El segundo grupo, el de odiosos dementes, tiene aún más militantes. Empezando por Bruno Antony, el asesino de Extraños en un tren (1951) y terminando en el estrangulador de las corbatas de Frenesí (1972), atractivos personajes que esconden las rancias características de su personalidad tras un encanto fingido que les permite mantenerse impunes a lo largo de la historia, por lo menos mientras Hitchcock decida hasta qué punto los inocentes deben pagar los platos rotos.

Pero hay un personaje que se mueve con soltura en esta frontera de encanto y repulsión. Se trata de Norman Bates, la figura central de Psicosis (1960). Cordial, elocuente y aparentemente inofensivo, Bates es capaz de hacer que el público se sienta de verdad muy culpable por encariñarse con él. Hitchcock reúne en esta película múltiples ingredientes que la elevan al grado de obra maestra: trepidantes secuencias que suceden a un ritmo frenético, como la huída tipo road movie de Janet Leigh; una escenificación impecable que se le debe en gran medida a la fotografía de John L. Russel; el diseño ingenioso de cada toma, obra de los dedicados artistas encargados del story board, entre ellos Saul Bass, quien tuvo en sus manos la tarea de diseñar cada cuadro del asesinato de la ducha; y una trama inicial que desvía nuestra atención para que luego el espanto sea más efectivo, pues ese robo que ejecuta de manera improvista la sensual Marion Crane es sólo un vehículo para conducirla hasta el gótico escenario donde tendrán lugar los horrores que engendrarán a lo largo de los años sesenta y setenta todo un subgénero del horror, el de los slasher. 

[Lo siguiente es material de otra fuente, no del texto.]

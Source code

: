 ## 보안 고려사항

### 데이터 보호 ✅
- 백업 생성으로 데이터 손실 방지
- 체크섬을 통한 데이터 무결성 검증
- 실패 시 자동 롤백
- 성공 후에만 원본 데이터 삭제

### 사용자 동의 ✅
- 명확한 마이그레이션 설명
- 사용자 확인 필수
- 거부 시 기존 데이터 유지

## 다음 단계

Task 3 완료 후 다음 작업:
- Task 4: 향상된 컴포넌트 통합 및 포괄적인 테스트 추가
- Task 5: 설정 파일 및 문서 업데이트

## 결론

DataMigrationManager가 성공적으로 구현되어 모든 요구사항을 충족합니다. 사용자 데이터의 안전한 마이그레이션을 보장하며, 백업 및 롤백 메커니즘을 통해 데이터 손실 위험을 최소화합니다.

Psicosis es una evolución del suspenso en todo el sentido del término, pues al presentarnos la figura de un hombre cuya mente atrofiada causa más espanto que los monstruos arquetípicos que el cine de terror acostumbraba usar –vampiros, hombres lobo y demás criaturas sobrenaturales-, Hitchcock demuestra que las más terribles amenazas que acechan sobre los seres humanos y su sociedad no se originan de agentes externos, inexplicables y todopoderosos, sino que provienen de nuestros semejantes y están resguardadas en el indescifrable laberinto de la mente. 

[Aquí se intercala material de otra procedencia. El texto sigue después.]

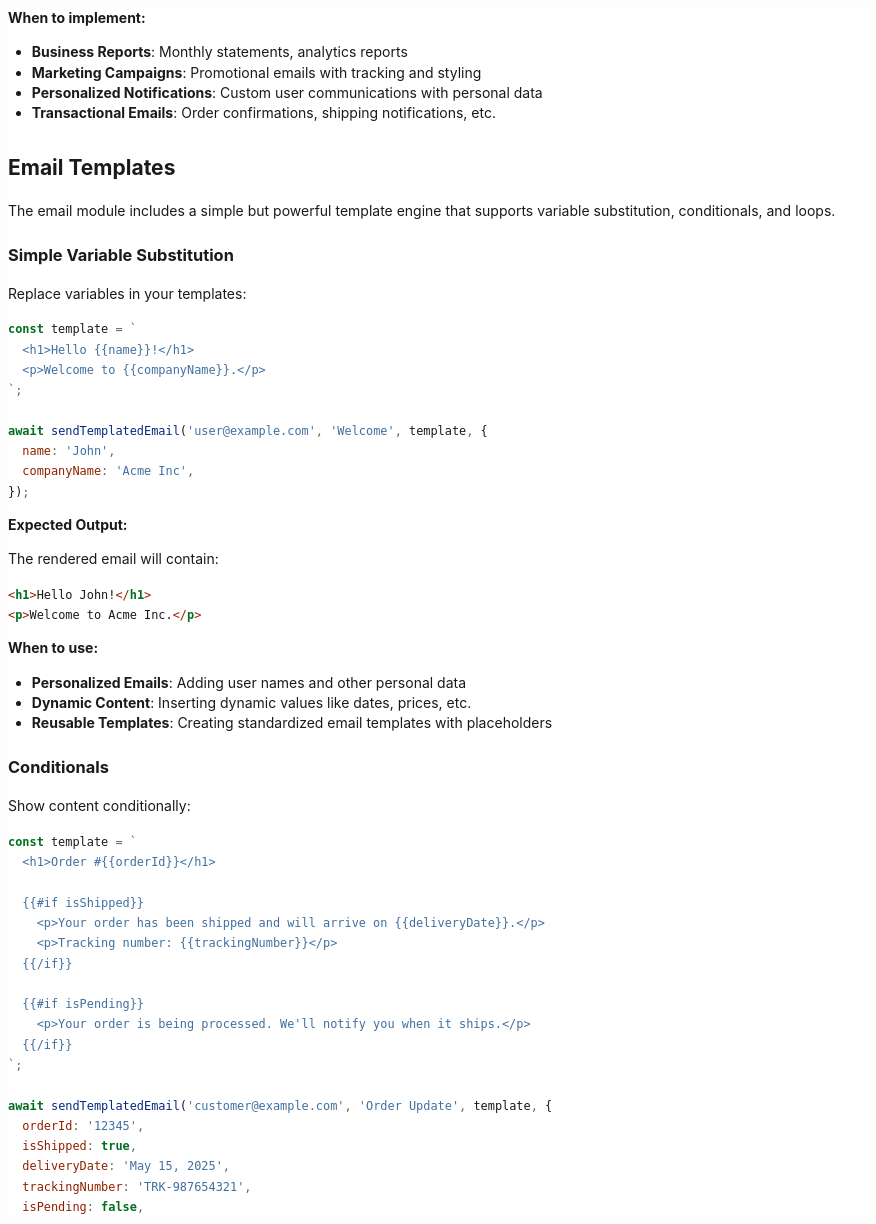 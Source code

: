 **When to implement:**

- **Business Reports**: Monthly statements, analytics reports
- **Marketing Campaigns**: Promotional emails with tracking and styling
- **Personalized Notifications**: Custom user communications with personal data
- **Transactional Emails**: Order confirmations, shipping notifications, etc.

## Email Templates

The email module includes a simple but powerful template engine that supports
variable substitution, conditionals, and loops.

### Simple Variable Substitution

Replace variables in your templates:

```javascript
const template = `
  <h1>Hello {{name}}!</h1>
  <p>Welcome to {{companyName}}.</p>
`;

await sendTemplatedEmail('user@example.com', 'Welcome', template, {
  name: 'John',
  companyName: 'Acme Inc',
});
```

**Expected Output:**

The rendered email will contain:

```html
<h1>Hello John!</h1>
<p>Welcome to Acme Inc.</p>
```

**When to use:**

- **Personalized Emails**: Adding user names and other personal data
- **Dynamic Content**: Inserting dynamic values like dates, prices, etc.
- **Reusable Templates**: Creating standardized email templates with
  placeholders

### Conditionals

Show content conditionally:

```javascript
const template = `
  <h1>Order #{{orderId}}</h1>
  
  {{#if isShipped}}
    <p>Your order has been shipped and will arrive on {{deliveryDate}}.</p>
    <p>Tracking number: {{trackingNumber}}</p>
  {{/if}}
  
  {{#if isPending}}
    <p>Your order is being processed. We'll notify you when it ships.</p>
  {{/if}}
`;

await sendTemplatedEmail('customer@example.com', 'Order Update', template, {
  orderId: '12345',
  isShipped: true,
  deliveryDate: 'May 15, 2025',
  trackingNumber: 'TRK-987654321',
  isPending: false,
```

Anthony Perkins le da vida a un personaje que por común y corriente que parezca, luce aún más monstruoso cuando se revelan las verdaderas implicaciones de sus grotescos crímenes. Al final de la película un psiquiatra explica detalladamente las causas de su comportamiento psicótico y los acontecimientos que le dieron a Norman Bates su personalidad deforme y ambivalente. Sin embargo, no importa lo naturales que sean sus patologías, hay un factor que amedrentó al público de su época y más de 50 años después sigue provocando el mismo desasosiego y es que con esta película Hitchcock nos hace conscientes de la inmensa posibilidad de que exista una locura igual o peor reposando dentro de nosotros o, por lo menos, en el cuarto de al lado.